Businesses in Northern Ireland were the most robust, with a much fewer percentage closing than anywhere else in the UK, according to the latest figures from the Office of National Statistics (ONS).
The north's businesses also have the best survival rate with close to half still operating after five years, the largest proportion in construction, compared to less than 40% overall.
However, the new figures also show the region lagging in high growth, with just 2.9% of employers with more than 10 employees reporting a 20% increase in staff numbers. This compares to more than 5% in London.
While the "death" rate in the north is much lower than elsewhere, at 8.2%, or approximately 5,000 companies, the region recorded the lowest number of new businesses, a similar number and percentage.
A record number of businesses closed across the UK last year, official figures have shown.
The data from the Office for National Statistics (ONS) also reveals that the so-called business death rate surpassed the “birth rate” of new businesses being founded in 2022 for the first time since 2010.
The figures show 345,000 businesses across the UK shut their doors in 2022 – a 5% increase on the 328,000 that closed in 2021, and the highest figure since records began in 2002.

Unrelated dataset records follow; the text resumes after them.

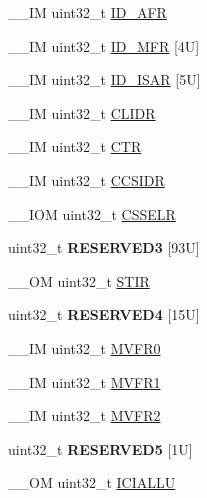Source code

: \begin{DoxyCompactItemize}
\+\_\+\+\_\+\+IM uint32\+\_\+t \hyperlink{struct_s_c_b___type_a70c88751f9ace03b5ca3e364c65b9617}{I\+D\+\_\+\+A\+FR}
\item 
\+\_\+\+\_\+\+IM uint32\+\_\+t \hyperlink{struct_s_c_b___type_a1df83089e7726e2723e2c4f370814832}{I\+D\+\_\+\+M\+FR} \mbox{[}4\+U\mbox{]}
\item 
\+\_\+\+\_\+\+IM uint32\+\_\+t \hyperlink{struct_s_c_b___type_a966bd8b1d3dd6ab85b5db9b435f6fc1f}{I\+D\+\_\+\+I\+S\+AR} \mbox{[}5\+U\mbox{]}
\item 
\+\_\+\+\_\+\+IM uint32\+\_\+t \hyperlink{struct_s_c_b___type_a40b4dc749a25d1c95c2125e88683a591}{C\+L\+I\+DR}
\item 
\+\_\+\+\_\+\+IM uint32\+\_\+t \hyperlink{struct_s_c_b___type_aad937861e203bb05ae22c4369c458561}{C\+TR}
\item 
\+\_\+\+\_\+\+IM uint32\+\_\+t \hyperlink{struct_s_c_b___type_a90c793639fc9470e50e4f4fc4b3464da}{C\+C\+S\+I\+DR}
\item 
\+\_\+\+\_\+\+I\+OM uint32\+\_\+t \hyperlink{struct_s_c_b___type_ae627674bc3ccfc2d67caccfc1f4ea4ed}{C\+S\+S\+E\+LR}
\item 
\mbox{\label{struct_s_c_b___type_ad114787ec2c930bcdabf3f5668d93954}} 
uint32\+\_\+t {\bfseries R\+E\+S\+E\+R\+V\+E\+D3} \mbox{[}93\+U\mbox{]}
\item 
\+\_\+\+\_\+\+OM uint32\+\_\+t \hyperlink{struct_s_c_b___type_ada9cbba14ab1cc3fddd585f870932db8}{S\+T\+IR}
\item 
\mbox{\label{struct_s_c_b___type_af348cb636c453ec2e83974c0b38fe9d7}} 
uint32\+\_\+t {\bfseries R\+E\+S\+E\+R\+V\+E\+D4} \mbox{[}15\+U\mbox{]}
\item 
\+\_\+\+\_\+\+IM uint32\+\_\+t \hyperlink{struct_s_c_b___type_a9b0103b438c8922eaea5624f71afbbc8}{M\+V\+F\+R0}
\item 
\+\_\+\+\_\+\+IM uint32\+\_\+t \hyperlink{struct_s_c_b___type_a0a610dc4212de3ce1ad62e9afa76c728}{M\+V\+F\+R1}
\item 
\+\_\+\+\_\+\+IM uint32\+\_\+t \hyperlink{struct_s_c_b___type_a8353348c9336aa1aadcbf86b6f0f18c9}{M\+V\+F\+R2}
\item 
\mbox{\label{struct_s_c_b___type_a942b5bad37ebf529ebb15a33522ae475}} 
uint32\+\_\+t {\bfseries R\+E\+S\+E\+R\+V\+E\+D5} \mbox{[}1\+U\mbox{]}
\item 
\+\_\+\+\_\+\+OM uint32\+\_\+t \hyperlink{struct_s_c_b___type_a011024c365e7c5bd13a63830af60b10c}{I\+C\+I\+A\+L\+LU}

\end{DoxyCompactItemize}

Meanwhile, 337,000 new businesses began trading nationwide in 2022 – down from 364,000 the year before.
The Institute of Directors (IoD) blamed the increase in business closures on the cost-of-living crisis, the economic fallout of Russia’s invasion of Ukraine, and emerging from the restrictions of the coronavirus pandemic.
In total, there were 2.9 million active businesses in the UK last year. It meant the business “death rate” – the percentage of active businesses that closed – rose to 11.8%.

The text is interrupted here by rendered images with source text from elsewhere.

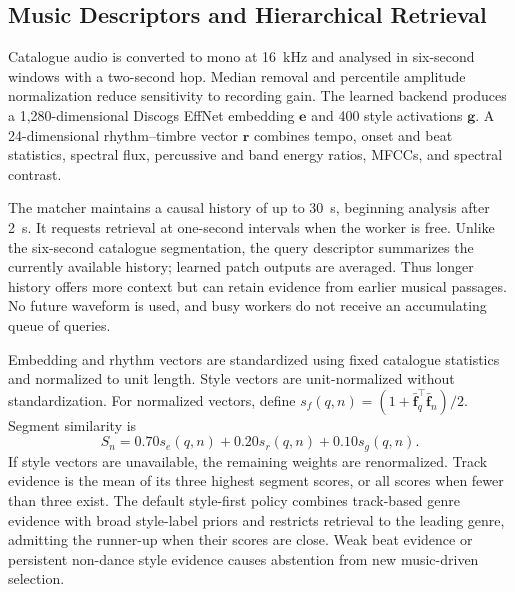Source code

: \documentclass[conference]{IEEEtran}
\newcommand{\vect}[1]{\boldsymbol{#1}}
\begin{document}
\subsection{Music Descriptors and Hierarchical Retrieval}
Catalogue audio is converted to mono at 16~kHz and analysed in six-second
windows with a two-second hop. Median removal and percentile amplitude
normalization reduce sensitivity to recording gain. The learned backend
produces a 1,280-dimensional Discogs EffNet embedding $\vect{e}$ and 400 style
activations $\vect{g}$. A 24-dimensional rhythm--timbre vector $\vect{r}$
combines tempo, onset and beat statistics, spectral flux, percussive and band
energy ratios, MFCCs, and spectral contrast.

The matcher maintains a causal history of up to 30~s, beginning analysis after
2~s. It requests retrieval at one-second intervals when the worker is free.
Unlike the six-second catalogue segmentation, the query descriptor summarizes
the currently available history; learned patch outputs are averaged. Thus
longer history offers more context but can retain evidence from earlier
musical passages. No future waveform is used, and busy workers do not receive
an accumulating queue of queries.

Embedding and rhythm vectors are standardized using fixed catalogue statistics
and normalized to unit length. Style vectors are unit-normalized without
standardization. For normalized vectors, define
$s_f(q,n)=(1+\bar{\vect{f}}_q^\top\bar{\vect{f}}_n)/2$.
Segment similarity is
\begin{equation}
S_n=0.70s_e(q,n)+0.20s_r(q,n)+0.10s_g(q,n).
\end{equation}
If style vectors are unavailable, the remaining weights are renormalized.
Track evidence is the mean of its three highest segment scores, or all scores
when fewer than three exist. The default style-first policy combines
track-based genre evidence with broad style-label priors and restricts
retrieval to the leading genre, admitting the runner-up when their scores are
close. Weak beat evidence or persistent non-dance style evidence causes
abstention from new music-driven selection.
\end{document}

The “birth rate” fell from 12.4% to 11.5%, meaning last year was the first year since 2010 that more businesses closed than were created.

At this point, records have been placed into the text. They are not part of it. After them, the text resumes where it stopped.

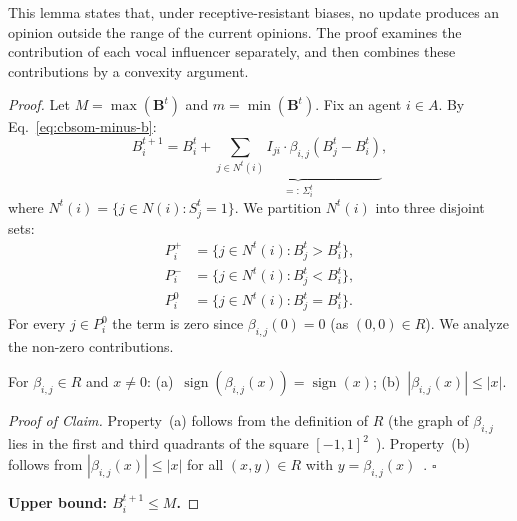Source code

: 

\cbsomBounds*

This lemma states that, under receptive-resistant biases, no update
produces an opinion outside the range of the current opinions. The proof
examines the contribution of each vocal influencer separately, and then
combines these contributions by a convexity argument.

\begin{proof}\label{proof:cbsom-bounds}
  Let $M=\max(\mathbf{B}^t)$ and $m=\min(\mathbf{B}^t)$.
  Fix an agent $i\in A$.
  By Eq.~\eqref{eq:cbsom-minus-b}:
  \begin{equation}\label{eq:app-bounds-expand}
    B_i^{t+1}
    = B_i^t
      + \underbrace{\sum_{j\in N^t(i)}
          I_{ji}\cdot\beta_{i,j}(B_j^t - B_i^t)}_{=:\,\Sigma_i^t},
  \end{equation}
  where $N^t(i)=\{j\in N(i):S_j^t=1\}$.
  We partition $N^t(i)$ into three disjoint sets:
  \begin{align*}
    P^+_i &= \{j\in N^t(i): B_j^t > B_i^t\},\\
    P^-_i &= \{j\in N^t(i): B_j^t < B_i^t\},\\
    P^0_i &= \{j\in N^t(i): B_j^t = B_i^t\}.
  \end{align*}
  For every $j\in P^0_i$ the term is zero since $\beta_{i,j}(0)=0$
  (as $(0,0)\in R$).
  We analyze the non-zero contributions.

  \begin{pclaim}
    \label{claim:R-properties}
    For $\beta_{i,j}\in R$ and $x\ne 0$:
    (a)~$\operatorname{sign}(\beta_{i,j}(x))=\operatorname{sign}(x)$;
    (b)~$|\beta_{i,j}(x)|\le|x|$.
  \end{pclaim}

  \noindent\emph{Proof of Claim.}
  Property~(a) follows from the definition of $R$
  (the graph of $\beta_{i,j}$ lies in the first and third quadrants
  of the square $[-1,1]^2$~\cite{Alvim2024}).
  Property~(b) follows from $|\beta_{i,j}(x)|\le|x|$ for all $(x,y)\in R$
  with $y=\beta_{i,j}(x)$~\cite{Alvim2024}. \hfill$\square$

  \medskip\noindent\textbf{Upper bound: $B_i^{t+1}\le M$.}


\end{proof}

Roger Barker, director of policy and corporate governance at the IoD, said: “2022 was a difficult year for UK businesses, as they emerged out of the restrictions of the pandemic and straight into the economic fallout from Russia’s invasion of Ukraine.”
Transport and storage businesses particularly struggled, with the highest death rate at 23.8%, almost double any other industry.
Mr Barker blamed “higher business costs and declining disposable income”.
Information and communication businesses had the second highest death rate at 13.6%, while accommodation and food services, and retail industries had the joint-third highest at 12.8%.
However, information and communication also had a higher percentage of high-growth businesses than any other industry.
A high-growth business is defined as a firm where the average annual growth in the number of employees surpasses 20% over a three-year period.
London had the highest birth rate at 12.7%, while the East Midlands had the highest death rate at 13.2%.
George Dibb, head of the Institute for Public Policy Research’s Centre for Economic Justice, said the data was a “potential warning sign for the British economy with more companies going out of business than started up for the first time in 2022 since the tail end of the financial crisis”.
“Whilst this isn’t unexpected – high energy costs combined with the end of pandemic support schemes would always see a rise in company closures – it might signify that greater business support would have maintained higher economic activity.”
He added: “The only regions with above average high-growth firms are London and the South East. If we want to reduce regional economic inequality and ‘level up’, we need to see more of these booming companies in every part of the country.”